The third canticle, “Still Falls the Rain”, is a setting of Edith Sitwell’s poem, “The Raids, 1940. Night and Dawn”. Its repeated references to the falling rain serve as a metaphor for both the bombing of Britain during the Blitz and the spilling of Christ’s blood on the cross, thus analogizing Britain’s suffering to Christ’s agony. Bostridge’s performance was enormously moving, and David Jolley was also brilliant, making the horn as expressive as a second singer as he played the extensive obbligato part Britten wrote for Dennis Brain.

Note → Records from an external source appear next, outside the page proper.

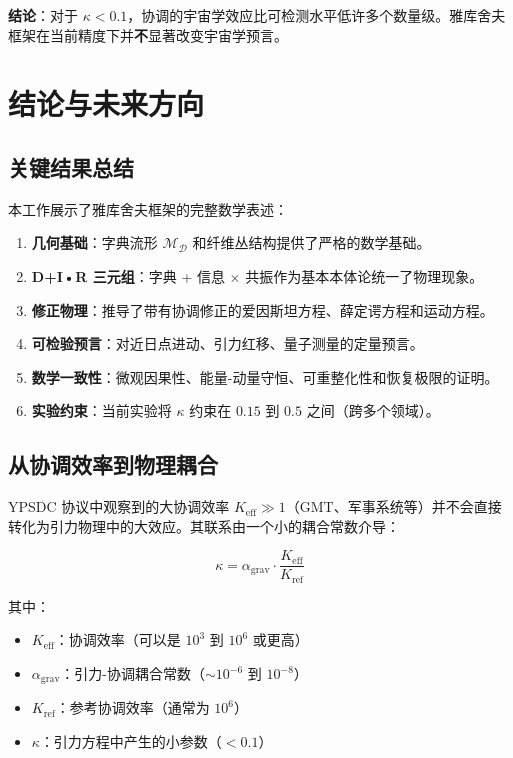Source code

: \documentclass[11pt,a4paper]{article}
\begin{document}
	\textbf{结论}：对于 $\kappa < 0.1$，协调的宇宙学效应比可检测水平低许多个数量级。雅库舍夫框架在当前精度下并\textbf{不}显著改变宇宙学预言。
	
	\section{结论与未来方向}
	\subsection{关键结果总结}
	
	本工作展示了雅库舍夫框架的完整数学表述：
	
	\begin{enumerate}
		\item \textbf{几何基础}：字典流形 $\mathcal{M}_{\mathcal{D}}$ 和纤维丛结构提供了严格的数学基础。
		
		\item \textbf{D+I•R 三元组}：字典 + 信息 × 共振作为基本本体论统一了物理现象。
		
		\item \textbf{修正物理}：推导了带有协调修正的爱因斯坦方程、薛定谔方程和运动方程。
		
		\item \textbf{可检验预言}：对近日点进动、引力红移、量子测量的定量预言。
		
		\item \textbf{数学一致性}：微观因果性、能量-动量守恒、可重整化性和恢复极限的证明。
		
		\item \textbf{实验约束}：当前实验将 $\kappa$ 约束在 $0.15$ 到 $0.5$ 之间（跨多个领域）。
	\end{enumerate}
	
	\subsection{从协调效率到物理耦合}
	\label{subsec:keff-to-coupling}
	
	YPSDC 协议中观察到的大协调效率 $K_{\mathrm{eff}} \gg 1$（GMT、军事系统等）并不会直接转化为引力物理中的大效应。其联系由一个小的耦合常数介导：
	
	\begin{equation}
		\kappa = \alpha_{\text{grav}} \cdot \frac{K_{\mathrm{eff}}}{K_{\text{ref}}}
	\end{equation}
	
	其中：
	\begin{itemize}
		\item $K_{\mathrm{eff}}$：协调效率（可以是 $10^3$ 到 $10^6$ 或更高）
		\item $\alpha_{\text{grav}}$：引力-协调耦合常数（$\sim 10^{-6}$ 到 $10^{-8}$）
		\item $K_{\text{ref}}$：参考协调效率（通常为 $10^6$）
		\item $\kappa$：引力方程中产生的小参数（$< 0.1$）
	\end{itemize}
	
\end{document}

In the fourth Canticle, “The Journey of the Magi”, a T.S. Eliot poem with the theme of religious conversion, Bostridge was joined by Mehta and Nathan Gunn, who sang the parts originally written for James Bowman and John Shirley-Quirk, respectively. Britten’s strange dissonances and tonalities for the three voices and the irregular piano rhythms further Eliot’s portrayal of the Magi as real people who, reminiscing about their journey, recall the inconveniences – cold, filth and price-gouging among others – to which they were subjected, and finally realize that Christ’s birth meant the death of the beliefs on which their kingdoms, and their lives, had been based. Eliot’s portrayal of the Magus narrator should be understood as self-referential, as the poem was published just after the poet’s own conversion to Roman Catholicism.

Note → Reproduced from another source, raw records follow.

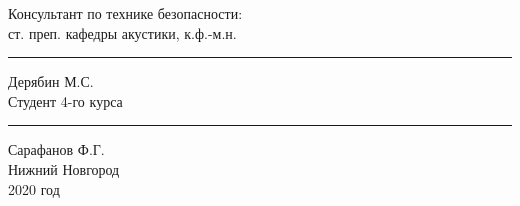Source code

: \begin{titlepage}
\begin{spacing}{1}
	Консультант по технике безопасности:\\[0.4em]
	ст. преп. кафедры акустики, к.ф.-м.н.\hfill \rule{2cm}{1pt} Дерябин М.С.\hphantom{aa,}\\[15pt]
	Студент 4-го курса \hfill \rule{2cm}{1pt} Сарафанов Ф.Г.\hphantom{\,\,}\\[15pt]
	\vfill
	\centering
	Нижний Новгород\\[0.4em]
	2020 год
\end{spacing}
\end{titlepage}
\clearpage
\restoregeometry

The fifth and final Canticle, “The Death of Saint Narcissus”, was written in 1974, by which time Britten was no longer capable of playing the piano – thus the harp accompaniment originally written for Osian Ellis but beautifully played on this occasion by Bridget Kibbey. Although this Eliot poem is replete with weighty and complex images and themes, including martyrdom, masochism and auto-eroticism, Britten’s composition is, if anything, more straightforward and less convoluted than in the earlier Canticles. This, as well as the soothing sound of the harp, brought a calming finish to an emotionally charged performance.